İbn Teymiyye rahimehullah şöyle der: “Ehl-i Sünnet ve Cemaat’ın bu konudaki görüşü Kitap ve Sünnet’in delalet ettiği, muhacir ve ensardan oluşan ilk müslümanlarla onlara güzel bir şekilde tabi olanların sahip oldukları görüştür ki o da şudur: Allah azze ve celle her şeyin yaratıcısı ve sahibidir. Bu kapsama kendi başlarına kaim tüm “zatlar” ile bu zatlarda tahakkuk eden tüm “sıfatlar” -ki kulların fiilleri veya fiileri dışındaki şeyler- girer.
Allah azze ve celle neyi dilerse olur, neyi dilemezse olmaz. Onun dilemesi ve kudreti olmadan hiçbir şey olmaz. Dilediği hiçbir şeyi yapmaktan aciz değildir. Bilakis Allah azze ve celle her şeye kadirdir. Her ne dilerse ona mutlaka gücü yeter.
Allah azze ve celle olmuş ve olacağı bilir. Olmayacak bir şey şayet olacak olsa nasıl olacağını da bilir. Buna kulların fiilleri ve başka şeyleri girer. Allah azze ve celle mahlukatın kaderlerini; ömürlerini, rızıklarını, amellerini ve akibetlerinin saadet mi bedbahtlık mı olacağını onları yaratmadan önce belirlemiş ve bunların tümünü yazmıştır. Onlar Ehl-i Sünnet ve Cemaat Allah’ın her şeyi yarattığına, her şeye gücünün yettiğine, her olanı dilediğine, olacakları olmadan önce bilip belirlediğine ve olmadan önce yazdığına inanırlar”
“Bu ümmetin selefinin ve imamları kulların Allah’ın emrettiklerini yapmak, nehyettiklerinden sakınmakla mükellef olduklarında hemfikirdirler, Kitap ve Sünnet’in telaffuz ettiği vaad ve tehdide imanda müttefiktirler. Yine hiç bir kulun terk ettiği hiç bir farzda ve işlediği hiç bir haramda Allah’a azze ve celle karşı sunabileceği hiçbir mazeretinin bulunmadığında, bilakis Allah azze ve celle’ın kullarına karşı tam bir hüccet sahibi olduğunda müttefiktirler.”

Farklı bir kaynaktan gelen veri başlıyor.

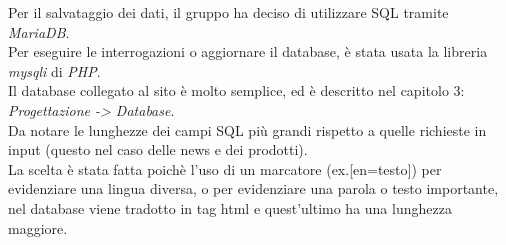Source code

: ﻿Per il salvataggio dei dati, il gruppo ha deciso di utilizzare SQL tramite \emph{MariaDB}.\\
Per eseguire le interrogazioni o aggiornare il database, è stata usata la libreria \emph{mysqli} di \emph{PHP}.\\
Il database collegato al sito è molto semplice, ed è descritto nel capitolo 3: \emph{Progettazione -> Database}.
\\
Da notare le lunghezze dei campi SQL più grandi rispetto a quelle richieste in input (questo nel caso delle news e dei prodotti).\\
La scelta è stata fatta poichè l'uso di un marcatore (ex.[en=testo]) per evidenziare una lingua diversa, o per evidenziare una parola o testo importante,
nel database viene tradotto in tag html e quest'ultimo ha una lunghezza maggiore.
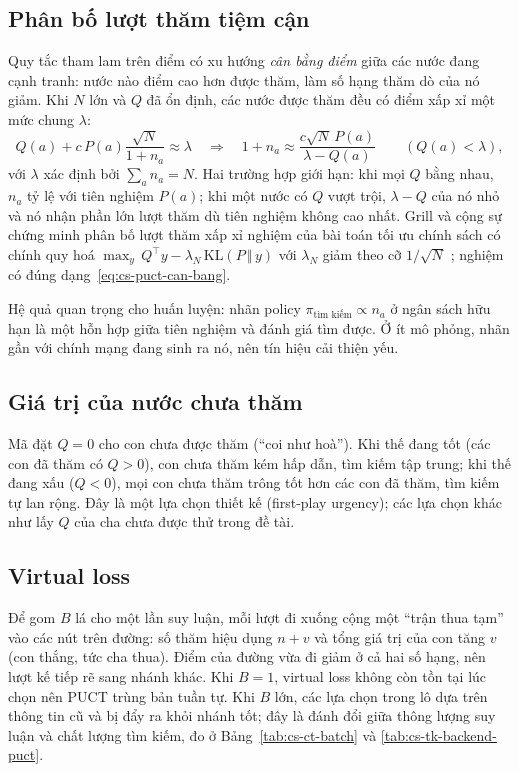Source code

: \subsection{Phân bố lượt thăm tiệm cận}
Quy tắc tham lam trên điểm có xu hướng \emph{cân bằng điểm} giữa các nước đang cạnh tranh: nước nào điểm cao hơn
được thăm, làm số hạng thăm dò của nó giảm. Khi $N$ lớn và $Q$ đã ổn định, các nước được thăm đều có điểm xấp xỉ
một mức chung $\lambda$:
\begin{equation}
  Q(a)+c\,P(a)\frac{\sqrt N}{1+n_a}\approx\lambda
  \quad\Longrightarrow\quad
  1+n_a\approx \frac{c\sqrt N\,P(a)}{\lambda-Q(a)}\qquad(Q(a)<\lambda),
  \label{eq:cs-puct-can-bang}
\end{equation}
với $\lambda$ xác định bởi $\sum_a n_a=N$. Hai trường hợp giới hạn: khi mọi $Q$ bằng nhau, $n_a$ tỷ lệ với tiên
nghiệm $P(a)$; khi một nước có $Q$ vượt trội, $\lambda-Q$ của nó nhỏ và nó nhận phần lớn lượt thăm dù tiên nghiệm
không cao nhất. Grill và cộng sự chứng minh phân bố lượt thăm xấp xỉ nghiệm của bài toán tối ưu chính sách có
chính quy hoá $\max_y\,Q^\top y-\lambda_N\,\mathrm{KL}(P\,\Vert\,y)$ với $\lambda_N$ giảm theo cỡ $1/\sqrt N$
\cite{grill2020mcts}; nghiệm có đúng dạng~\eqref{eq:cs-puct-can-bang}.

Hệ quả quan trọng cho huấn luyện: nhãn policy $\pi_{\text{tìm kiếm}}\propto n_a$ ở ngân sách hữu hạn là một hỗn
hợp giữa tiên nghiệm và đánh giá tìm được. Ở ít mô phỏng, nhãn gần với chính mạng đang sinh ra nó, nên tín hiệu
cải thiện yếu.

\subsection{Giá trị của nước chưa thăm}
Mã đặt $Q=0$ cho con chưa được thăm (``coi như hoà''). Khi thế đang tốt (các con đã thăm có $Q>0$), con chưa thăm
kém hấp dẫn, tìm kiếm tập trung; khi thế đang xấu ($Q<0$), mọi con chưa thăm trông tốt hơn các con đã thăm, tìm
kiếm tự lan rộng. Đây là một lựa chọn thiết kế (first-play urgency); các lựa chọn khác như lấy $Q$ của cha chưa
được thử trong đề tài.

\subsection{Virtual loss}
Để gom $B$ lá cho một lần suy luận, mỗi lượt đi xuống cộng một ``trận thua tạm'' vào các nút trên đường: số thăm
hiệu dụng $n+v$ và tổng giá trị của con tăng $v$ (con thắng, tức cha thua). Điểm của đường vừa đi giảm ở cả hai
số hạng, nên lượt kế tiếp rẽ sang nhánh khác. Khi $B=1$, virtual loss không còn tồn tại lúc chọn nên PUCT trùng
bản tuần tự. Khi $B$ lớn, các lựa chọn trong lô dựa trên thông tin cũ và bị đẩy ra khỏi nhánh tốt; đây là đánh
đổi giữa thông lượng suy luận và chất lượng tìm kiếm, đo ở Bảng~\ref{tab:cs-ct-batch} và
\ref{tab:cs-tk-backend-puct}.


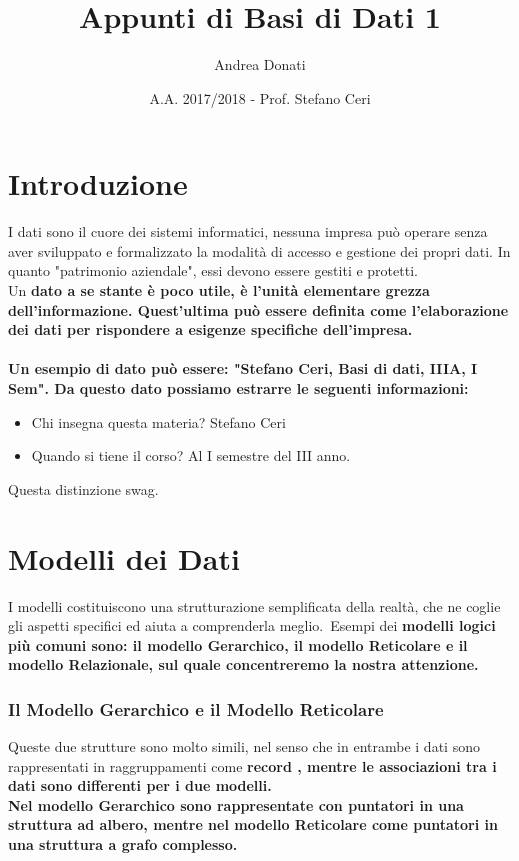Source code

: \documentclass[11pt]{article} %
\title{Appunti di Basi di Dati 1}
\author{Andrea Donati}
\date{A.A. 2017/2018 - Prof. Stefano Ceri} %
\begin{document}
\maketitle

\newpage
\tableofcontents
\newpage

\section{Introduzione}

I dati sono il cuore dei sistemi informatici, nessuna impresa può operare senza aver sviluppato e formalizzato la modalità di accesso e gestione dei propri dati. In quanto "patrimonio aziendale", essi devono essere gestiti e protetti.\\
Un \bf dato \rm a se stante è poco utile, è l'unità elementare grezza dell'informazione. Quest'ultima può essere definita come l'\bf elaborazione \rm dei dati per rispondere a esigenze specifiche dell'impresa. \\
\\
Un esempio di \bf dato \rm può essere: "Stefano Ceri, Basi di dati, IIIA, I Sem". Da questo dato possiamo estrarre le seguenti informazioni:\\
\begin{itemize}
\item Chi insegna questa materia? Stefano Ceri
\item Quando si tiene il corso? Al I semestre del III anno.
\end{itemize}

\noindent Questa distinzione swag.

\section{Modelli dei Dati}

I modelli costituiscono una strutturazione semplificata della realtà, che ne coglie gli aspetti specifici ed aiuta a comprenderla meglio.\ Esempi dei \bf modelli logici \rm più comuni sono: il modello Gerarchico, il modello Reticolare e il modello Relazionale, sul quale concentreremo la nostra attenzione.

\subsubsection{Il Modello Gerarchico e il Modello Reticolare}
Queste due strutture sono molto simili, nel senso che in entrambe i dati sono rappresentati in raggruppamenti come \bf record \rm, mentre le associazioni tra i dati sono differenti per i due modelli.\\
Nel modello \bf Gerarchico \rm sono rappresentate con \bf puntatori \rm in una struttura ad albero, mentre nel modello \bf Reticolare \rm come \bf puntatori \rm in una struttura a grafo complesso.
\end{document}
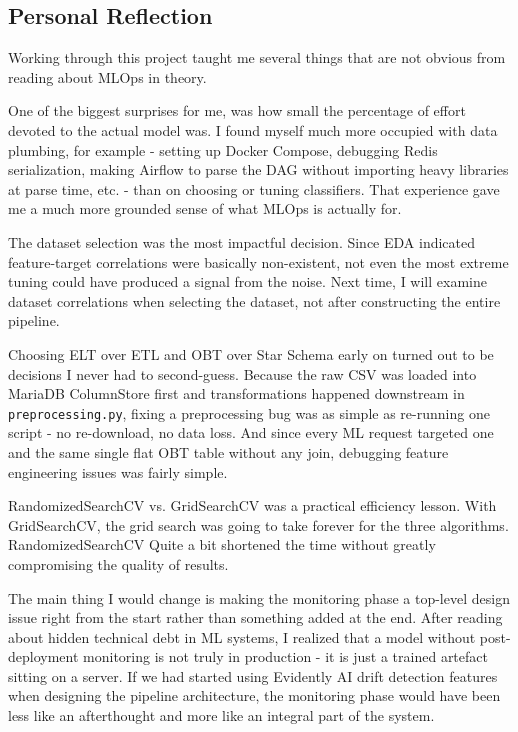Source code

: \documentclass[12pt,a4paper]{article}
\begin{document}
\subsection{Personal Reflection}

Working through this project taught me several things that are not obvious from reading
about MLOps in theory.

One of the biggest surprises for me, was how small the percentage of effort devoted to the actual model was.
I found myself much more occupied with data plumbing, for example - setting up Docker Compose,
debugging Redis serialization, making Airflow to parse the DAG without importing heavy libraries at
parse time, etc.
- than on choosing or tuning classifiers. 
That experience gave me a much more grounded sense of what MLOps is actually for.

The dataset selection was the most impactful decision. Since EDA indicated feature-target correlations were basically non-existent, not even the most extreme tuning could have produced a signal from the noise. Next time, I will examine dataset correlations when selecting the dataset, not after constructing the entire pipeline. 

Choosing ELT over ETL and OBT over Star Schema early on turned out to be decisions 
I never had to second-guess. Because the raw CSV was loaded into MariaDB ColumnStore 
first and transformations happened downstream in \texttt{preprocessing.py}, fixing a 
preprocessing bug was as simple as re-running one script - no re-download, no data 
loss. And since every ML request targeted one and the same single flat OBT table without any join, debugging feature engineering issues was fairly simple. 

RandomizedSearchCV vs. GridSearchCV was a practical efficiency lesson.
With GridSearchCV, the grid search was going to take forever for the three algorithms. RandomizedSearchCV Quite a bit shortened the time without greatly compromising the quality of results. 

The main thing I would change is making the monitoring phase a top-level design issue right from the start rather than something added at the end. After reading about hidden technical debt in ML systems, \cite{sculley2015} I realized that a model without post-deployment monitoring is not truly in production - it is just a trained artefact sitting on a server. If we had started using Evidently AI drift detection features when designing the pipeline architecture, the monitoring phase would have been less like an afterthought and more like an integral part of the system. 
\end{document}
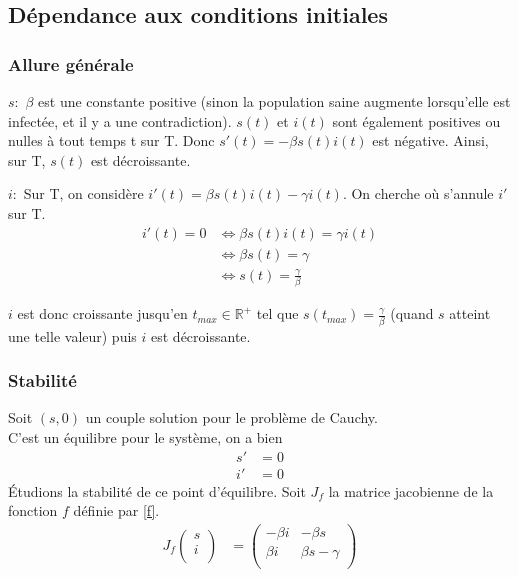 \documentclass[a4paper]{article}
\theoremstyle{plain}
\theoremstyle{definition}
\theoremstyle{remark}
\begin{document}
    
  \subsection{Dépendance aux conditions initiales}
  \subsubsection{Allure générale}
    \begin{description}
    \item{$s:  $} $\beta$ est une constante positive (sinon la population saine augmente lorsqu'elle est infectée, et il y a une contradiction). $s(t)$ et $i(t)$ sont également positives ou nulles à tout temps t sur T. Donc $s'(t)= -\beta s(t)i(t)$ est négative. Ainsi, sur T, $s(t)$ est décroissante. %
    \item{$i:  $} Sur T, on considère $i'(t)=\beta s(t)i(t) -\gamma i(t)$. On cherche où s'annule $i'$ sur T. 
    \begin{align*}
    i'(t)=0 &\Leftrightarrow \beta s(t)i(t)=\gamma i(t)\\
    &\Leftrightarrow \beta s(t)=\gamma\\
    &\Leftrightarrow s(t)=\frac{\gamma}{\beta}
    \end{align*}
	\end{description}
 $i$ est donc croissante jusqu'en $t_{max}\in\mathbb{R}^+$ tel que $s(t_{max})=\frac{\gamma}{\beta}$ (quand $s$ atteint une telle valeur) puis $i$ est décroissante.\\
\subsubsection{Stabilité}
 	Soit $(s,0)$ un couple solution pour le problème de Cauchy.\\
 	C'est un équilibre pour le système, on a bien 
 	\begin{align*}
    s' &= 0\\
    i' &= 0
    \end{align*}
 	Étudions la stabilité de ce point d'équilibre. Soit $J_f$ la matrice jacobienne de la fonction $f$ définie par \eqref{f}.
 	\begin{align}
 J_f\begin{pmatrix}
s\\ i\\
\end{pmatrix}
&=\begin{pmatrix}
-\beta i&-\beta s\\
\beta i&\beta s-\gamma\\
\end{pmatrix} 
\end{align}
\end{document}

“Bu ümmetin selefinin ve imamlarının ittifak ettiği hususlardan biri de kaza ve kadere, Allah’ın her şeyin yaratıcısı olduğuna, O’nun neyi dilerse olup neyi dilemezse onun da olmadığına, Allah azze ve celle’ın dilediğine hidayet edip dilediğini saptırdığına, kulların irade ve güç sahibi olup Allah azze ve celle ’ın onlara verdiği güç oranında irade ve güçlerini kullandıklarına, kulların ancak Allah’ın dilediğini dileyebildiklerine inanmalarıdır.”Mecmuu Fetava

Kaderi inkar edenler kitabın yarısına iman ediyor yarısını inkar ediyor. Kader Allah azze ve celle’nin ilmi ve kudreti dahilindedir. Kaderi inkar edenler Allah azze ve celle’nin isimlerini ve sıfatlarını inkar etmiştir. Bu şahısların küfrü açıktır, küfründe şüphe yoktur. Bu şahısların tek bir sapık görüşü yoktur. Bunlar kader ile birlikte şefaati, isa aleyhisselam’ın nuzulünü, deccal’ın çıkışını, mehdi’nin gelişini, kabir azabını, Allah azze ve celle’nin şerri meselelerin çoğunu ya tahrif ediyor yada inkar ediyorlar. Kuran’ın bazı hüküm ayetlerine tarihsel deyip işlevsiz kılıyorlar. Kısacası bu şahıslar dinin sadece kader meselesini değil, dinin bütün asli meselelerini ya inkar ediyor, ya tahrif ediyorlar. Bu şahıslar İmam Buhari rahimehullah’ı sevmezler, çünkü kendileri cehmiye’nin görüşündedirler ve onlardan hiçbir farkı yoktur. Yahudi ve hristiyanların kesdiği yenir bunların kesdiği yenmez. Allah azze ve celle şerlerinden korusun.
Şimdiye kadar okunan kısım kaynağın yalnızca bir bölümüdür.